Diocesi
L’arcivescovo Caiazzo al Banco di solidarietà: “Benedico tutto quello che fate e ringrazio Dio”
Sabato scorso la visita in occasione della benedizione annuale. L'incontro con i volontari, tra cui alcuni studenti delle scuole superiori
Da tempo diversi ragazzi fanno volontariato al sabato pomeriggio. Un’occasione anche per alcuni tra quelli sospesi da scuola
La visita e la benedizione del vescovo
“Benedico tutto quello che fate e ringrazio Dio per quello che voi fate”. L’ha detto sabato scorso il vescovo di Cesena-Sarsina, l’arcivescovo Antonio Giuseppe Caiazzo, in visita la Banco di solidarietà per l’annuale benedizione dei luoghi e dei volontari. Lo scorso anno fu uno dei primi luoghi visitati dal vescovo, arrivato da pochi giorni in Diocesi. Quest’anno si è ripetuta la visita alla vigilia della Domenica delle Palme.

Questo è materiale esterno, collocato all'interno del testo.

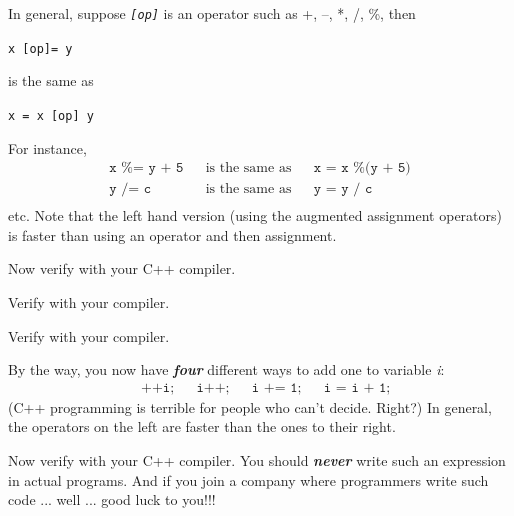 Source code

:

In general, suppose \emph{\texttt{[op]}} is an operator such as +, --, *, /,
\%, then
\begin{center}
\texttt{x [op]= y}
\end{center}
is the same as
\begin{center}
\texttt{x = x [op] y}
\end{center}
For instance,
\begin{align*}
\texttt{x \%= y + 5} && \text{is the same as} && \texttt{x = x \% (y + 5)}\\
\texttt{y /= c} && \text{is the same as} && \texttt{y = y / c}\\
\end{align*}
etc. Note that the left hand version (using the augmented assignment
operators) is faster than using an operator and then assignment.


Now verify with your C++ compiler.


Verify with your compiler.



Verify with your compiler.



By the way, you now have \emph{\textbf{four}} different ways to add one
to variable \emph{i}:
\begin{align*}
&\texttt{++i;} &&\texttt{i++;} &&\texttt{i += 1;} &&\texttt{i = i + 1;}
\end{align*}
(C++ programming is terrible for people who can't decide. Right?) In general, the operators on the left are faster than the ones to their right.







Now verify with your C++ compiler. You should \emph{\textbf{never}} write such an expression in actual programs. And if you join a company where programmers write such code ... well ... good luck to you!!!





\newpage{}\\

Studenti del liceo “Monti” e giovani di Madonna del fuoco
Il presidente dell’associazione, Alessio Bonaldo, ha presentato alcuni adolescenti che almeno una volta al mese, grazie all’interessamento della prof di inglese del liceo “Monti”, Roberta Zoffoli, dedicano tempo in favore di altri. Così come capita ad alcuni ragazzi della parrocchia di Madonna del fuoco (Cesena). “È un’occasione per noi – hanno detto i giovani – per rendere un po’ di quello che abbiamo. Un modo per dare, ma anche per ricevere”. Al banco partecipano, di solito il lunedì, alcuni studenti sospesi dalle lezioni. Anche questo un modo per non sciupare il tempo, ha spiegato la volontaria Susanna, e per rendersi conto di ciò che è essenziale.
C’è più gioia nel dare…
Al pomeriggio ha preso preso parte una cinquantina di volontari che hanno ricevuto la benedizione del vescovo (foto qui sotto) presente anche padre Edmond, parroco di Calabrina (Cesena), territorio nel quale si trova la sede del Banco. Poi è stata la volta della consegna del pacco alle famiglie seguire, un’occasione unica di incontro e di condivisione. “Una mano stringe l’altra”, ha detto il presule, a fare intendere che l’aiuto è vicendevole. “C’è più gioia nel dare che ne ricevere”, come si legge negli Atti degli apostoli (20,35), con san Paolo che riporta una frase di Gesù.